- Genre: Professional wrestling
- Created by: Vince McMahon
- Presented by: Tony Dawson
- Starring: WWE roster
- Opening theme: "This Time It's Mine" by Jim Johnston
- Country of origin: United States
- Original language: English
- No. of seasons: 1
- No. of episodes: 38

Production
- Camera setup: Multicamera setup
- Running time: 30 minutes (inc. commercials)

Original release
- Network: The CW (Vortexx)
- Release: August 25, 2012 – May 11, 2013

= WWE Saturday Morning Slam =

Professional wrestling television program

WWE Saturday Morning Slam, or simply Saturday Morning Slam, is an American professional wrestling television show produced by the WWE. It aired as part of the Vortexx Saturday morning children's programming block on The CW from August 25, 2012, to May 11, 2013.

==History==
Saturday Morning Slam marked the WWE's first Saturday morning pro-wrestling show since Livewire in 2001; Saban and WWE promoted that the show would feature a weekly match, as well as feature segments such as profiles of WWE performers, behind the scenes footage, and segments promoting WWE's "Be a STAR" anti-bullying campaign.

The program had a TV Parental Guidelines rating of TV-G to meet the standards and practices of the timeslot; thus, more aggressive wrestling moves permissible on WWE's other programming were banned.
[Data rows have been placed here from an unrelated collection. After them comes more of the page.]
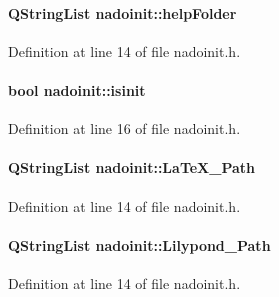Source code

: \hypertarget{classnadoinit_a6fd6457d2be15bfa6c13f0d8deba6a08}{
\paragraph[{help\-Folder}]{\setlength{\rightskip}{0pt plus 5cm}\-Q\-String\-List {\bf nadoinit\-::help\-Folder}}}\label{classnadoinit_a6fd6457d2be15bfa6c13f0d8deba6a08}


\-Definition at line 14 of file nadoinit.\-h.

\hypertarget{classnadoinit_ac5ebbf07fa035e4dffa8d387ddb22fb7}{
\paragraph[{isinit}]{\setlength{\rightskip}{0pt plus 5cm}bool {\bf nadoinit\-::isinit}}}\label{classnadoinit_ac5ebbf07fa035e4dffa8d387ddb22fb7}


\-Definition at line 16 of file nadoinit.\-h.

\hypertarget{classnadoinit_a69347b16c4be15c8923a6d8785d7af9f}{
\paragraph[{\-La\-Te\-X\-\_\-\-Path}]{\setlength{\rightskip}{0pt plus 5cm}\-Q\-String\-List {\bf nadoinit\-::\-La\-Te\-X\-\_\-\-Path}}}\label{classnadoinit_a69347b16c4be15c8923a6d8785d7af9f}


\-Definition at line 14 of file nadoinit.\-h.

\hypertarget{classnadoinit_a9971fc91456e4cf24927c42471c32e64}{
\paragraph[{\-Lilypond\-\_\-\-Path}]{\setlength{\rightskip}{0pt plus 5cm}\-Q\-String\-List {\bf nadoinit\-::\-Lilypond\-\_\-\-Path}}}\label{classnadoinit_a9971fc91456e4cf24927c42471c32e64}


\-Definition at line 14 of file nadoinit.\-h.

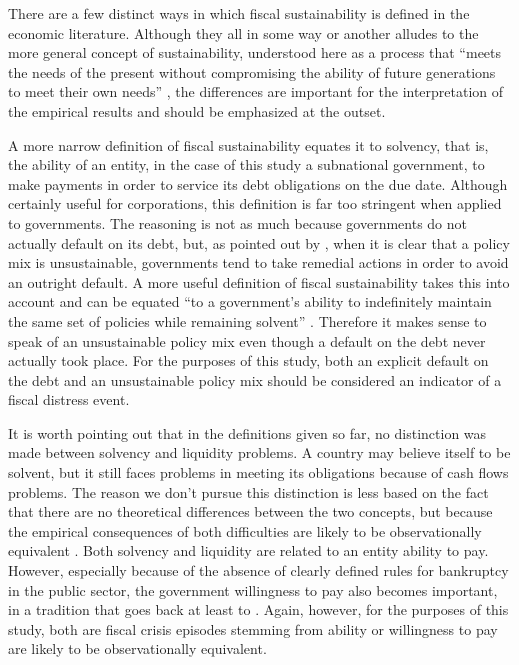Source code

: There are a few distinct ways in which fiscal sustainability is defined in the economic literature. Although they all in some way or another alludes to the more general concept of sustainability, understood here as a process that ``meets the needs of the present without compromising the ability of future generations to meet their own needs'' \citep{un1987}, the differences are important for the interpretation of the empirical results and should be emphasized at the outset.

A more narrow definition of fiscal sustainability equates it to solvency, that is, the ability of an entity, in the case of this study a subnational government, to make payments in order to service its debt obligations on the due date. Although certainly useful for corporations, this definition is far too stringent when applied to governments. The reasoning is not as much because governments do not actually default on its debt, but, as pointed out by \citet{burnside2005}, when it is clear that a policy mix is unsustainable, governments tend to take remedial actions in order to avoid an outright default. A more useful definition of fiscal sustainability takes this into account and can be equated ``to a government’s ability to indefinitely maintain the same set of policies while remaining solvent'' \citep[pg.11]{burnside2005}. Therefore it makes sense to speak of an unsustainable policy mix even though a default on the debt never actually took place. For the purposes of this study, both an explicit default on the debt and an unsustainable policy mix should be considered an indicator of a fiscal distress event. 

It is worth pointing out that in the definitions given so far, no distinction was made between solvency and liquidity problems. A country may believe itself to be solvent, but it still faces problems in meeting its obligations because of cash flows problems. The reason we don't pursue this distinction is less based on the fact that there are no theoretical differences between the two concepts, but because the empirical consequences of both difficulties are likely to be observationally equivalent \citep[pg.89]{chuhan2005}. Both solvency and liquidity are related to an entity ability to pay. However, especially because of the absence of clearly defined rules for bankruptcy in the public sector, the government willingness to pay also becomes important, in a tradition that goes back at least to \citet{eaton1981}. Again, however, for the purposes of this study, both are fiscal crisis episodes stemming from ability or willingness to pay are likely to be observationally equivalent.

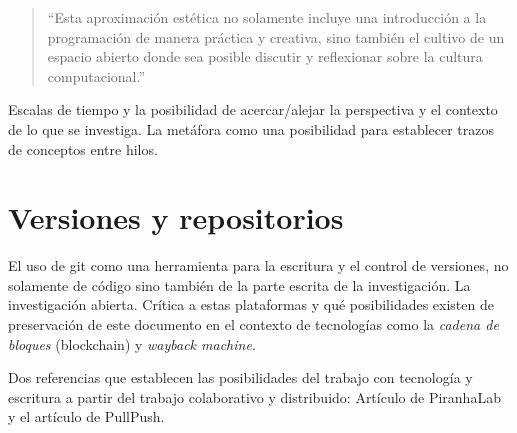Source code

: \begin{quote}
  ``Esta aproximación estética no solamente incluye una introducción a la programación de manera práctica y creativa, sino también el cultivo de un espacio abierto donde sea posible discutir y reflexionar sobre la cultura computacional.''\citep[p.~87]{soonKnotts}

\end{quote}
  

Escalas de tiempo y la posibilidad de acercar/alejar la perspectiva y el contexto de lo que se investiga. La metáfora como una posibilidad para establecer trazos de conceptos entre hilos. 



\section{Versiones y repositorios}

El uso de git como una herramienta para la escritura y el control de versiones, no solamente de código sino también de la parte escrita de la investigación. La investigación abierta. Crítica a estas plataformas y qué posibilidades existen de preservación de este documento en el contexto de tecnologías como la \emph{cadena de bloques} (blockchain) y \emph{wayback machine}. 

Dos referencias que establecen las posibilidades del trabajo con tecnología y escritura a partir del trabajo colaborativo y distribuido: Artículo de PiranhaLab y el artículo de PullPush. 
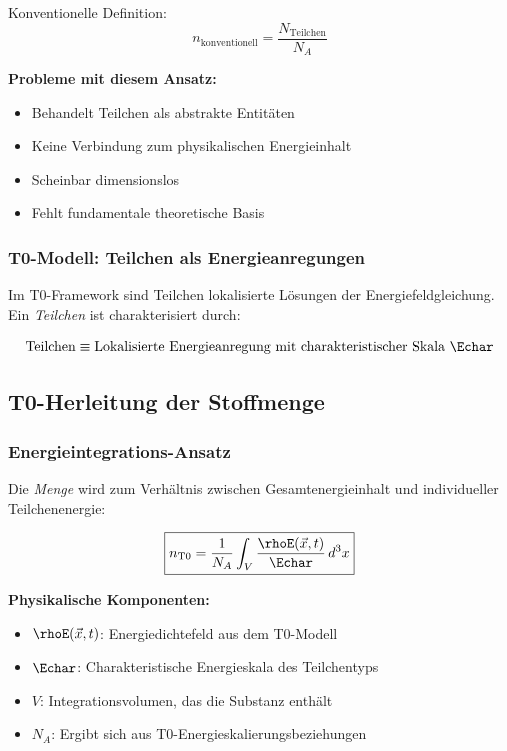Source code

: 	Konventionelle Definition:
	\begin{equation}
		n_{\text{konventionell}} = \frac{N_{\text{Teilchen}}}{N_A}
		\label{eq:konventionelles_mol}
	\end{equation}
	
	\textbf{Probleme mit diesem Ansatz:}
	\begin{itemize}
		\item Behandelt Teilchen als abstrakte Entitäten
		\item Keine Verbindung zum physikalischen Energieinhalt
		\item Scheinbar dimensionslos
		\item Fehlt fundamentale theoretische Basis
	\end{itemize}
	
	\subsubsection{T0-Modell: Teilchen als Energieanregungen}
	\label{subsubsec:t0_teilchen_energie}
	
	Im T0-Framework sind Teilchen lokalisierte Lösungen der Energiefeldgleichung. Ein \textit{Teilchen} ist charakterisiert durch:
	
	\begin{equation}
		\text{Teilchen} \equiv \text{Lokalisierte Energieanregung mit charakteristischer Skala } \Echar
		\label{eq:t0_teilchen_definition}
	\end{equation}
	
	\subsection{T0-Herleitung der Stoffmenge}
	\label{subsec:t0_mol_herleitung}
	
	\subsubsection{Energieintegrations-Ansatz}
	\label{subsubsec:energieintegration}
	
	Die \textit{Menge} wird zum Verhältnis zwischen Gesamtenergieinhalt und individueller Teilchenenergie:
	
	\begin{equation}
		\boxed{n_{\text{T0}} = \frac{1}{N_A} \int_V \frac{\rhoE(\vec{x},t)}{\Echar} \, d^3x}
		\label{eq:t0_mol_fundamental}
	\end{equation}
	
	\textbf{Physikalische Komponenten:}
	\begin{itemize}
		\item $\rhoE(\vec{x},t)$: Energiedichtefeld aus dem T0-Modell
		\item $\Echar$: Charakteristische Energieskala des Teilchentyps
		\item $V$: Integrationsvolumen, das die Substanz enthält
		\item $N_A$: Ergibt sich aus T0-Energieskalierungsbeziehungen
	\end{itemize}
While the WWE roster performed tamer matches for Saturday Morning Slam, occasional moves or holds that targeted the head or neck were edited out of the broadcast.

In February 2013, WWE announced that a General Manager for the show would be revealed on March 16, 2013. Mick Foley was revealed as the General Manager, where he would serve as such until his contract expired in March 2014.

Saturday Morning Slam was cancelled after one season when Saban Brands and WWE could not come to an agreement on the creative direction of the show.

==Production==
Saturday Morning Slam was taped on Tuesdays before WWE SmackDown.